### Task instructions
Return every line of the data that contains the string "dari".
(Data section)
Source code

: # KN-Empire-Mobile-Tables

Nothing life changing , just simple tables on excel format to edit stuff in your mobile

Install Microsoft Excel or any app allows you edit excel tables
(End Data section)
(Data section)
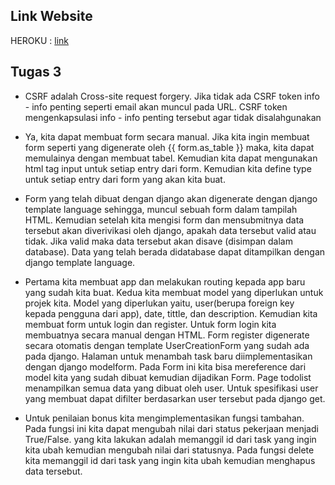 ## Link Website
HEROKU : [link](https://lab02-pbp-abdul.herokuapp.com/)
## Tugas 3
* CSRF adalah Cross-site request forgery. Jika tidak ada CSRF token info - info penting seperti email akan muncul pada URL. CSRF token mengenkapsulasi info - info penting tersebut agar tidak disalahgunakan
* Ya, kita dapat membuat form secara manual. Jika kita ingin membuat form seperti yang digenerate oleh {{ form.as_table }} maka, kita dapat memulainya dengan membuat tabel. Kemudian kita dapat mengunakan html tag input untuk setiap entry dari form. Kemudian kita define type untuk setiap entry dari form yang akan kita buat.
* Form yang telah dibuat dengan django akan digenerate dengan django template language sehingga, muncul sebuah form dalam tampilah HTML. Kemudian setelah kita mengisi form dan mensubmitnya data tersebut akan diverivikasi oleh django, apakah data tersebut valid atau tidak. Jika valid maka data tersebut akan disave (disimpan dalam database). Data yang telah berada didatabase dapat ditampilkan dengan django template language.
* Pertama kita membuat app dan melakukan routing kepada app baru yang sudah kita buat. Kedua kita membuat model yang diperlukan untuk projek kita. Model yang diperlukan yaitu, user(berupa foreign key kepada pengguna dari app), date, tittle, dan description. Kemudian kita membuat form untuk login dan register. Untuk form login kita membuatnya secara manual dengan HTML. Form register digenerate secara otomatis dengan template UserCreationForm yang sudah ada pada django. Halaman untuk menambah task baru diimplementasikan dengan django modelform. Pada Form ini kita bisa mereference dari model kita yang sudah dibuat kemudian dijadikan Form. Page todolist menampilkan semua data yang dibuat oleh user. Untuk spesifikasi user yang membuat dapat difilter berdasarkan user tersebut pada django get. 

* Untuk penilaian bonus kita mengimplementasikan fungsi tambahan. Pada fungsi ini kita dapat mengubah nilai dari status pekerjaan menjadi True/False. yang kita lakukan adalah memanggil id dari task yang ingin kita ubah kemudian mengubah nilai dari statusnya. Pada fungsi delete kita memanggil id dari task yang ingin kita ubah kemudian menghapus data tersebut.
(End Data section)
### Answer box
* Ya, kita dapat membuat form secara manual. Jika kita ingin membuat form seperti yang digenerate oleh {{ form.as_table }} maka, kita dapat memulainya dengan membuat tabel. Kemudian kita dapat mengunakan html tag input untuk setiap entry dari form. Kemudian kita define type untuk setiap entry dari form yang akan kita buat.
* Pertama kita membuat app dan melakukan routing kepada app baru yang sudah kita buat. Kedua kita membuat model yang diperlukan untuk projek kita. Model yang diperlukan yaitu, user(berupa foreign key kepada pengguna dari app), date, tittle, dan description. Kemudian kita membuat form untuk login dan register. Untuk form login kita membuatnya secara manual dengan HTML. Form register digenerate secara otomatis dengan template UserCreationForm yang sudah ada pada django. Halaman untuk menambah task baru diimplementasikan dengan django modelform. Pada Form ini kita bisa mereference dari model kita yang sudah dibuat kemudian dijadikan Form. Page todolist menampilkan semua data yang dibuat oleh user. Untuk spesifikasi user yang membuat dapat difilter berdasarkan user tersebut pada django get. 
* Untuk penilaian bonus kita mengimplementasikan fungsi tambahan. Pada fungsi ini kita dapat mengubah nilai dari status pekerjaan menjadi True/False. yang kita lakukan adalah memanggil id dari task yang ingin kita ubah kemudian mengubah nilai dari statusnya. Pada fungsi delete kita memanggil id dari task yang ingin kita ubah kemudian menghapus data tersebut.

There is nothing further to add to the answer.